** Problem **
Look for the string "Pier" in the listing. Copy each line that has it.
▽
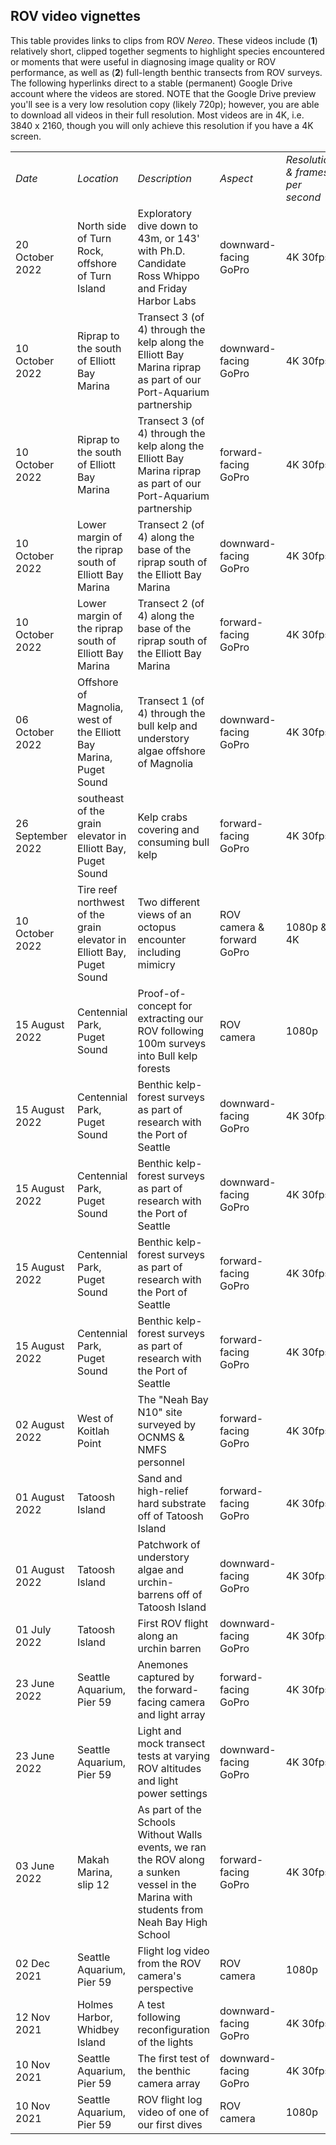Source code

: ROV video vignettes
---

This table provides links to clips from ROV _Nereo_. These videos include (**1**) relatively short, clipped together segments to highlight species encountered or moments that were useful in diagnosing image quality or ROV performance, as well as (**2**) full-length benthic transects from ROV surveys. The following hyperlinks direct to a stable (permanent) Google Drive account where the videos are stored. NOTE that the Google Drive preview you'll see is a very low resolution copy (likely 720p); however, you are able to download all videos in their full resolution. Most videos are in 4K, i.e. 3840 x 2160, though you will only achieve this resolution if you have a 4K screen. 

<table>
  <tr><td> <i>Date</i> </td><td> <i>Location</i> </td><td> <i>Description</i> </td><td> <i>Aspect<i> </td><td> <i>Resolution & frames per second </i> </td>
    <td> <i>Link</i> </td></tr>
         <tr><td> 20 October 2022 </td><td> North side of Turn Rock, offshore of Turn Island </td><td> Exploratory dive down to 43m, or 143' with Ph.D. Candidate Ross Whippo and Friday Harbor Labs </td><td> downward-facing GoPro </td><td> 4K 30fps </td><td> <a href="https://drive.google.com/file/d/1-8d-yXR63wVxwUpTBcVDZYTRGLzODK_E/view?usp=sharing"> Link </a></td></tr>
         <tr><td> 10 October 2022 </td><td> Riprap to the south of Elliott Bay Marina </td><td> Transect 3 (of 4) through the kelp along the Elliott Bay Marina riprap as part of our Port-Aquarium partnership </td><td> downward-facing GoPro </td><td> 4K 30fps </td><td> <a href="https://drive.google.com/file/d/1IEqQXT6sMDfDbLK06PcrqX8V5UpbulRX/view?usp=sharing"> Link </a></td></tr>
         <tr><td> 10 October 2022 </td><td> Riprap to the south of Elliott Bay Marina </td><td> Transect 3 (of 4) through the kelp along the Elliott Bay Marina riprap as part of our Port-Aquarium partnership </td><td> forward-facing GoPro </td><td> 4K 30fps </td><td> <a href="https://drive.google.com/file/d/1yjqxaP8tK1EXwo5W3AEx58600Seiubud/view?usp=sharing"> Link </a></td></tr>
         <tr><td> 10 October 2022 </td><td> Lower margin of the riprap south of Elliott Bay Marina </td><td> Transect 2 (of 4) along the base of the riprap south of the Elliott Bay Marina </td><td> downward-facing GoPro </td><td> 4K 30fps </td><td> <a href="https://drive.google.com/file/d/1u2iNWNWB6CKvpT55rtJal4tW_PV1Pp8z/view?usp=sharing"> Link </a></td></tr>
         <tr><td> 10 October 2022 </td><td> Lower margin of the riprap south of Elliott Bay Marina </td><td> Transect 2 (of 4) along the base of the riprap south of the Elliott Bay Marina </td><td> forward-facing GoPro </td><td> 4K 30fps </td><td> <a href="https://drive.google.com/file/d/1bJxdBOOvHi-lVrCG1CxPFX_ETWU-amif/view?usp=sharing"> Link </a></td></tr>
     <tr><td> 06 October 2022 </td><td> Offshore of Magnolia, west of the Elliott Bay Marina, Puget Sound </td><td> Transect 1 (of 4) through the bull kelp and understory algae offshore of Magnolia </td><td> downward-facing GoPro </td><td> 4K 30fps </td><td> <a href="https://drive.google.com/file/d/1M8qtktWEM9brSs2QThUf91BDQ25us53T/view?usp=sharing"> Link </a></td></tr>
    <tr><td> 26 September 2022 </td><td> southeast of the grain elevator in Elliott Bay, Puget Sound </td><td> Kelp crabs covering and consuming bull kelp  </td><td> forward-facing GoPro </td><td> 4K 30fps </td><td> <a href="https://drive.google.com/file/d/1X8I7IIYWHEz-isdyjrabE6Ok8aY45Ce3/view?usp=sharing"> Link </a></td></tr>
    <tr><td> 10 October 2022 </td><td> Tire reef northwest of the grain elevator in Elliott Bay, Puget Sound </td><td> Two different views of an octopus encounter including mimicry </td><td> ROV camera & forward GoPro </td><td> 1080p & 4K </td><td> <a href="https://drive.google.com/file/d/1nJf-LqiDu-lCmPbaReinxsckke7weNME/view?usp=sharing"> 1080p </a> and <a href="https://drive.google.com/file/d/1Xx70Zv0hP-nKjFeEfG4TxaJamVgeND0d/view?usp=sharing"> 4K </a> </td></tr>
  <tr><td> 15 August 2022 </td><td> Centennial Park, Puget Sound </td><td> Proof-of-concept for extracting our ROV following 100m surveys into Bull kelp forests </td><td> ROV camera </td><td> 1080p </td><td> <a href="https://drive.google.com/file/d/1qdtdPwB8RHkjL27RRzu95MTenNgszDAC/view?usp=sharing"> Link </a></td></tr>
  <tr><td> 15 August 2022 </td><td> Centennial Park, Puget Sound </td><td> Benthic kelp-forest surveys as part of research with the Port of Seattle </td><td> downward-facing GoPro </td><td> 4K 30fps </td><td> <a href="https://drive.google.com/file/d/1BKpNbOoVZD69AsEt5G7JsOrkMyZvgtjx/view?usp=sharing"> Link </a></td></tr>
    <tr><td> 15 August 2022 </td><td> Centennial Park, Puget Sound </td><td> Benthic kelp-forest surveys as part of research with the Port of Seattle </td><td> downward-facing GoPro </td><td> 4K 30fps </td><td> <a href="https://drive.google.com/file/d/1J8xVqzrCSNAGh-g5ZEFoMboQgHW_H4rA/view?usp=sharing"> Link </a></td></tr>
    <tr><td> 15 August 2022 </td><td> Centennial Park, Puget Sound </td><td> Benthic kelp-forest surveys as part of research with the Port of Seattle </td><td> forward-facing GoPro </td><td> 4K 30fps </td><td> <a href="https://drive.google.com/file/d/1RK28xmY8yo-FMqfbQtPPxmdujq9r2AEu/view?usp=sharing"> Link </a></td></tr>
    <tr><td> 15 August 2022 </td><td> Centennial Park, Puget Sound </td><td> Benthic kelp-forest surveys as part of research with the Port of Seattle </td><td> forward-facing GoPro </td><td> 4K 30fps </td><td> <a href="https://drive.google.com/file/d/1OGcqmQaU9CvSFK4At0ju36zfMBRCUGUl/view?usp=sharing"> Link </a></td></tr>    
  <tr><td> 02 August 2022 </td><td> West of Koitlah Point </td><td> The "Neah Bay N10" site surveyed by OCNMS & NMFS personnel </td><td> forward-facing GoPro </td><td> 4K 30fps </td><td> <a href="https://drive.google.com/file/d/1CH3Bf51SfltEIU0Uc3DAdLQh0eOq-Kmr/view?usp=sharing"> Link </a></td></tr>
    <tr><td> 01 August 2022 </td><td> Tatoosh Island </td><td> Sand and high-relief hard substrate off of Tatoosh Island </td><td> forward-facing GoPro </td><td> 4K 30fps </td><td> <a href="https://drive.google.com/file/d/1lBxQVdX9lsyyY_xpimIrNnnFrByAfXR7/view?usp=sharing"> Link </a></td></tr>
    <tr><td> 01 August 2022 </td><td> Tatoosh Island </td><td> Patchwork of understory algae and urchin-barrens off of Tatoosh Island  </td><td> downward-facing GoPro </td><td> 4K 30fps </td><td> <a href="https://drive.google.com/file/d/1ZQ-j-MwA5baAmyw1JaW3HQIak66GPqHt/view?usp=sharing"> Link </a></td></tr>
  <tr><td> 01 July 2022 </td><td> Tatoosh Island </td><td> First ROV flight along an urchin barren </td><td> downward-facing GoPro </td><td> 4K 30fps </td><td> <a href="https://drive.google.com/file/d/1a1nUEBsWxDWs_LSaLocFMG0uHE23StlW/view?usp=sharing"> Link </a></td></tr> 
  <tr><td> 23 June 2022 </td><td> Seattle Aquarium, Pier 59 </td><td> Anemones captured by the forward-facing camera and light array </td><td> forward-facing GoPro </td><td> 4K 30fps </td><td><a href="https://drive.google.com/file/d/1Vp1YuNMFAvI0jLUeX0olkT8Z5kfwGEF6/view?usp=sharing"> Link </a></td></tr>
  <tr><td> 23 June 2022 </td><td> Seattle Aquarium, Pier 59 </td><td> Light and mock transect tests at varying ROV altitudes and light power settings </td><td> downward-facing GoPro </td><td> 4K 30fps </td><td> <a href="https://drive.google.com/file/d/1aWDrqq5DItRglgswjGO79yGcdP1AyOBX/view?usp=sharing"> Link </a></td></tr>
  <tr><td> 03 June 2022 </td><td> Makah Marina, slip 12 </td><td> As part of the Schools Without Walls events, we ran the ROV along a sunken vessel in the Marina with students from Neah Bay High School </td><td> forward-facing GoPro </td><td> 4K 30fps </td><td> <a href="https://drive.google.com/file/d/16oR2WlJFa0v6QeFA_0gTPMv1clImKWiM/view?usp=sharing"> Link </a></td></tr
    <td><td> 02 Dec 2021 </td><td> Seattle Aquarium, Pier 59 </td><td> Flight log video from the ROV camera's perspective </td><td> ROV camera </td><td> 1080p </td><td> <a href="https://drive.google.com/file/d/1Fg2xG-9BEm7J0iojbbWZh0wbzavVnyJJ/view?usp=sharing"> Link </a> </td></tr>
  <tr><td> 12 Nov 2021 </td><td> Holmes Harbor, Whidbey Island </td><td> A test following reconfiguration of the lights </td><td> downward-facing GoPro </td><td> 4K 30fps </td><td> <a href="https://drive.google.com/file/d/1o5JAVrg0REPBg3MmBl0m_mif9QQHIFlp/view?usp=sharing"> Link </a></td></tr>
  <tr><td> 10 Nov 2021 </td><td> Seattle Aquarium, Pier 59 </td><td> The first test of the benthic camera array </td><td> downward-facing GoPro </td><td> 4K 30fps </td><td> <a href="https://drive.google.com/file/d/1cRfvZkhRQntfkoSQ2EX5dnNzviZhqWwh/view?usp=sharing"> Link </a></td></tr>
<tr><td> 10 Nov 2021 </td><td> Seattle Aquarium, Pier 59 </td><td> ROV flight log video of one of our first dives </td><td> ROV camera </td><td> 1080p </td><td> <a href="https://drive.google.com/file/d/1PCUwmEFDiZitpHOsPnI9yxKdcVqXOJa3/view?usp=sharing"> Link </a></td></tr>

</table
△
** Answer **
  <tr><td> 23 June 2022 </td><td> Seattle Aquarium, Pier 59 </td><td> Anemones captured by the forward-facing camera and light array </td><td> forward-facing GoPro </td><td> 4K 30fps </td><td><a href="https://drive.google.com/file/d/1Vp1YuNMFAvI0jLUeX0olkT8Z5kfwGEF6/view?usp=sharing"> Link </a></td></tr>
  <tr><td> 23 June 2022 </td><td> Seattle Aquarium, Pier 59 </td><td> Light and mock transect tests at varying ROV altitudes and light power settings </td><td> downward-facing GoPro </td><td> 4K 30fps </td><td> <a href="https://drive.google.com/file/d/1aWDrqq5DItRglgswjGO79yGcdP1AyOBX/view?usp=sharing"> Link </a></td></tr>
    <td><td> 02 Dec 2021 </td><td> Seattle Aquarium, Pier 59 </td><td> Flight log video from the ROV camera's perspective </td><td> ROV camera </td><td> 1080p </td><td> <a href="https://drive.google.com/file/d/1Fg2xG-9BEm7J0iojbbWZh0wbzavVnyJJ/view?usp=sharing"> Link </a> </td></tr>
  <tr><td> 10 Nov 2021 </td><td> Seattle Aquarium, Pier 59 </td><td> The first test of the benthic camera array </td><td> downward-facing GoPro </td><td> 4K 30fps </td><td> <a href="https://drive.google.com/file/d/1cRfvZkhRQntfkoSQ2EX5dnNzviZhqWwh/view?usp=sharing"> Link </a></td></tr>
<tr><td> 10 Nov 2021 </td><td> Seattle Aquarium, Pier 59 </td><td> ROV flight log video of one of our first dives </td><td> ROV camera </td><td> 1080p </td><td> <a href="https://drive.google.com/file/d/1PCUwmEFDiZitpHOsPnI9yxKdcVqXOJa3/view?usp=sharing"> Link </a></td></tr>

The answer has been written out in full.